Pour en revenir au célèbre débat sur Tintin au Congo (Hergé, 1946), nous pensons qu’il ne faut pas forcément incriminer l’auteur, puisque l’image de l’Etranger a passablement évolué depuis le début du siècle. Ce qui pouvait être illustré sans choquer avant la Seconde Guerre Mondiale, devra faire face, après la guerre, à un vaste mouvement de protestation comme le souligne Gratiot-Alphandery (1986). Jusqu’au milieu du XXe siècle, nous avons été témoins, dans les livres pour enfants d’« un déferlement de stéréotypes racistes et d’apologie de la violence » (p.208). Ce n’est qu’en 1947 qu’un comité de défense s’est créé, notamment soutenu par l’UNICEF, allant jusqu’à l’élaboration, en 1949 d’une loi sur la presse prônant

« la dignité de la personne humaine qui possède une valeur universelle et doit être respectée sans distinction de race et d’origine » (Gratiot-Alphandery, 1986, p.209). Cette loi marquera un tournant dans la manière d’illustrer l’Etranger et donnera par exemple naissance à des collections telles que « Les enfants de la terre » (Père Castor) ou encore « Les enfants du monde » (Nathan). « Toutes témoignent du souci de susciter une curiosité chez l’enfant, de développer un intérêt fraternel pour l’enfant d’autres pays » (p.210). Malheureusement, il reste encore bien du chemin à parcourir puisque, même si des efforts ont été faits dans la manière de mettre en scène l’Autre, des études telles que Courette et Lehmann (2007) démontrent qu’au XXIe siècle, le problème de la représentation de l’Etranger ne semble toujours pas résolu.
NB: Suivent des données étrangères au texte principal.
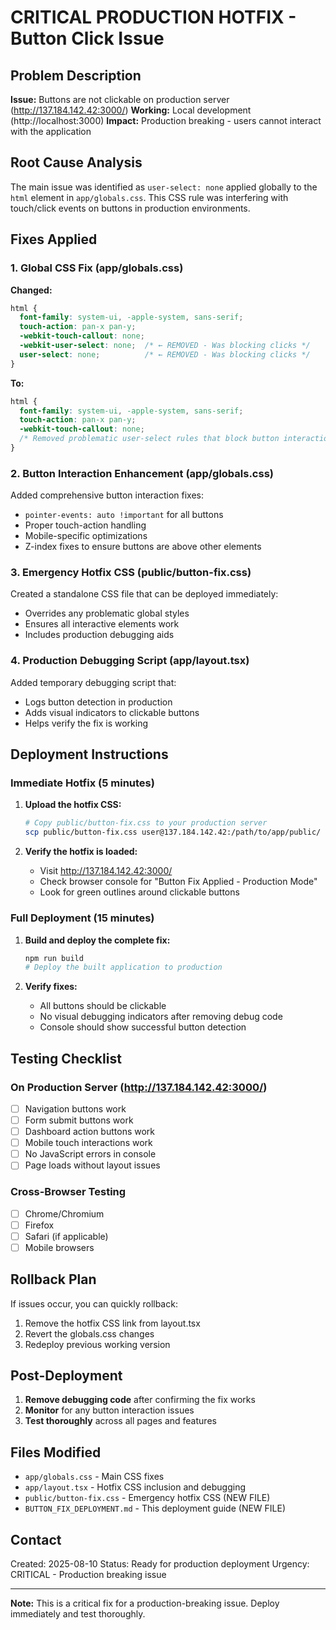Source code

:# CRITICAL PRODUCTION HOTFIX - Button Click Issue

## Problem Description
**Issue:** Buttons are not clickable on production server (http://137.184.142.42:3000/)
**Working:** Local development (http://localhost:3000)
**Impact:** Production breaking - users cannot interact with the application

## Root Cause Analysis
The main issue was identified as `user-select: none` applied globally to the `html` element in `app/globals.css`. This CSS rule was interfering with touch/click events on buttons in production environments.

## Fixes Applied

### 1. Global CSS Fix (app/globals.css)
**Changed:**
```css
html { 
  font-family: system-ui, -apple-system, sans-serif;
  touch-action: pan-x pan-y;
  -webkit-touch-callout: none;
  -webkit-user-select: none;  /* ← REMOVED - Was blocking clicks */
  user-select: none;          /* ← REMOVED - Was blocking clicks */
}
```

**To:**
```css
html { 
  font-family: system-ui, -apple-system, sans-serif;
  touch-action: pan-x pan-y;
  -webkit-touch-callout: none;
  /* Removed problematic user-select rules that block button interactions */
}
```

### 2. Button Interaction Enhancement (app/globals.css)
Added comprehensive button interaction fixes:
- `pointer-events: auto !important` for all buttons
- Proper touch-action handling
- Mobile-specific optimizations
- Z-index fixes to ensure buttons are above other elements

### 3. Emergency Hotfix CSS (public/button-fix.css)
Created a standalone CSS file that can be deployed immediately:
- Overrides any problematic global styles
- Ensures all interactive elements work
- Includes production debugging aids

### 4. Production Debugging Script (app/layout.tsx)
Added temporary debugging script that:
- Logs button detection in production
- Adds visual indicators to clickable buttons
- Helps verify the fix is working

## Deployment Instructions

### Immediate Hotfix (5 minutes)
1. **Upload the hotfix CSS:**
   ```bash
   # Copy public/button-fix.css to your production server
   scp public/button-fix.css user@137.184.142.42:/path/to/app/public/
   ```

2. **Verify the hotfix is loaded:**
   - Visit http://137.184.142.42:3000/
   - Check browser console for "Button Fix Applied - Production Mode"
   - Look for green outlines around clickable buttons

### Full Deployment (15 minutes)
1. **Build and deploy the complete fix:**
   ```bash
   npm run build
   # Deploy the built application to production
   ```

2. **Verify fixes:**
   - All buttons should be clickable
   - No visual debugging indicators after removing debug code
   - Console should show successful button detection

## Testing Checklist

### On Production Server (http://137.184.142.42:3000/)
- [ ] Navigation buttons work
- [ ] Form submit buttons work  
- [ ] Dashboard action buttons work
- [ ] Mobile touch interactions work
- [ ] No JavaScript errors in console
- [ ] Page loads without layout issues

### Cross-Browser Testing
- [ ] Chrome/Chromium
- [ ] Firefox
- [ ] Safari (if applicable)
- [ ] Mobile browsers

## Rollback Plan
If issues occur, you can quickly rollback:
1. Remove the hotfix CSS link from layout.tsx
2. Revert the globals.css changes
3. Redeploy previous working version

## Post-Deployment
1. **Remove debugging code** after confirming the fix works
2. **Monitor** for any button interaction issues
3. **Test thoroughly** across all pages and features

## Files Modified
- `app/globals.css` - Main CSS fixes
- `app/layout.tsx` - Hotfix CSS inclusion and debugging
- `public/button-fix.css` - Emergency hotfix CSS (NEW FILE)
- `BUTTON_FIX_DEPLOYMENT.md` - This deployment guide (NEW FILE)

## Contact
Created: 2025-08-10
Status: Ready for production deployment
Urgency: CRITICAL - Production breaking issue

---

**Note:** This is a critical fix for a production-breaking issue. Deploy immediately and test thoroughly.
Comme nous le verrons de manière plus détaillées dans la prochaine partie de notre cadrage théorique, la tendance de la société à prôner l’ouverture et la diversité culturelle devrait idéalement se répercuter sur les contenus abordés dans la littérature jeunesse. Compte tenu du visage pluri-ethnique que revêt aujourd’hui la société occidentale, il paraît normal que nous soyons témoins d’une diversification des cultures illustrées dans la littérature jeunesse. Or, malheureusement, cette évidence ne semble toujours pas suffisamment entrée dans les mœurs.

Même si des auteurs de plus en plus nombreux (Halley, 1998, Geffard, 1999) tentent de se tourner vers l’illustration d’une société multiculturelle, il existe encore des actes maladroits de la part d’auteurs mettant en scène des cultures de façon stéréotypées et ce malgré toute leur bonne volonté.